Don’t breathe on me: Bringing COVID-19 compliance to the office

Bloomberg News

Making sure buildings conform with the Americans With Disabilities Act can be a challenge for architects. Now there’s a whole new slate of rules to worry about 一 for dealing with the coronavirus.

“We’re calling it Covid Compliance,” said Amanda Buckley, principal and chief marketing officer for Omniplan architects in Dallas. “Kind of like being ADA compliant, we now have to figure out how to be Covid compliant.”

The 80-person architecture office is in a good position to help clients because it’s working through identical issues itself. Employee workstations have been aligned to face the same direction “so nobody’s breathing or coughing in another person’s direction,” she said.

The company has thinned out furniture in common areas, piling it into a spare conference room until it might be needed again. Caution signs have been posted everywhere to remind staff about distancing and hygiene.

All the changes and anxiety about COVID-19 are tough on morale. To lighten the mood, Buckley decided to have a little fun using song lyrics as inspiration for custom-made signage. So there’s “Walk This Way” for the arrows on the floor, and “Don’t Stand So Close to Me” in the kitchen. A list of general rules is titled “Safety Dance.”

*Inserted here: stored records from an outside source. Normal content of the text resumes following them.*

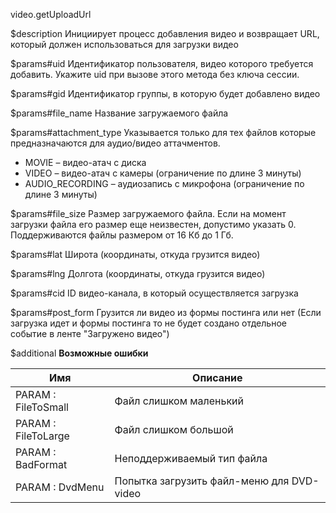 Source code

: video.getUploadUrl

$description
Инициирует процесс добавления видео и возвращает URL, который должен использоваться для загрузки видео

$params#uid
Идентификатор пользователя, видео которого требуется добавить. Укажите uid при вызове этого метода без ключа сессии.

$params#gid
Идентификатор группы, в которую будет добавлено видео

$params#file_name
Название загружаемого файла

$params#attachment_type
Указывается только для тех файлов которые предназначаются для аудио/видео аттачментов.

* MOVIE – видео-атач с диска
* VIDEO – видео-атач с камеры (ограничение по длине 3 минуты)
* AUDIO_RECORDING – аудиозапись с микрофона (ограничение по длине 3 минуты)

$params#file_size
Размер загружаемого файла. Если на момент загрузки файла его размер еще неизвестен, допустимо указать 0. Поддерживаются файлы размером от 16 Кб до 1 Гб.

$params#lat
Широта (координаты, откуда грузится видео)

$params#lng
Долгота (координаты, откуда грузится видео)

$params#cid
ID видео-канала, в который осуществляется загрузка

$params#post_form
Грузится ли видео из формы постинга или нет (Если загрузка идет и формы постинга то не будет создано отдельное событие в ленте "Загружено видео")

$additional
**Возможные ошибки**

|Имя                    |Описание                                   |
|-----------------------|-------------------------------------------|
|PARAM : FileToSmall    |Файл слишком маленький                     |
|PARAM : FileToLarge    |Файл слишком большой                       |
|PARAM : BadFormat      |Неподдерживаемый тип файла                 |
|PARAM : DvdMenu        |Попытка загрузить файл-меню для DVD-video  | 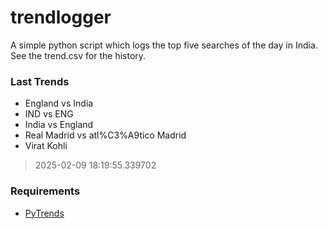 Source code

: # trendlogger
A simple python script which logs the top five searches of the day in India.<br>See the trend.csv for the history.<br>

<!-- Last Trends -->
### Last Trends
* England vs India
* IND vs ENG
* India vs England
* Real Madrid vs atl%C3%A9tico Madrid
* Virat Kohli
> 2025-02-09 18:19:55.339702

<!-- Requirements -->
### Requirements
* [PyTrends](https://github.com/dreyco676/pytrends)
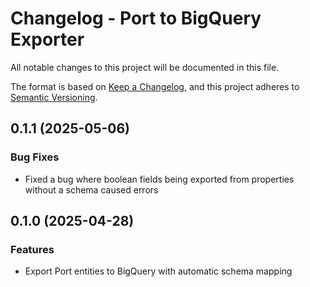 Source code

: # Changelog - Port to BigQuery Exporter

All notable changes to this project will be documented in this file.

The format is based on [Keep a Changelog](https://keepachangelog.com/en/1.0.0/),
and this project adheres to [Semantic Versioning](https://semver.org/spec/v2.0.0.html).

## 0.1.1 (2025-05-06)


### Bug Fixes

- Fixed a bug where boolean fields being exported from properties without a schema caused errors


## 0.1.0 (2025-04-28)


### Features

- Export Port entities to BigQuery with automatic schema mapping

Buckley pored through Queen songs for a sign in honor of her favorite band. Turns out a lot of Queen lyrics are pretty dark, she says, but she finally found one that worked, kind of. A small tweak turned “Another One Bites the Dust” into “Another One Wipes the Dust,” for the sanitizing wipes dispensers.

Some clients are easier than others. The firm represents several of the megachurches in the region, and they’re all eager to get services back in-house without compromising safety.

“That’s the hardest thing,” Buckley said. “How do you figure out how to provide worship services for a church that hosts 4,000 people in a single service?”

One COVID-19-compliant change she thinks might stick around for the long term as work-from-home becomes institutionalized is smaller office footprints with more generous spacing 一 perhaps even the return of offices with walls.

“Before, it was how many people can you pack into a given space,” she said. “I think we’re going to see people pull back on that.”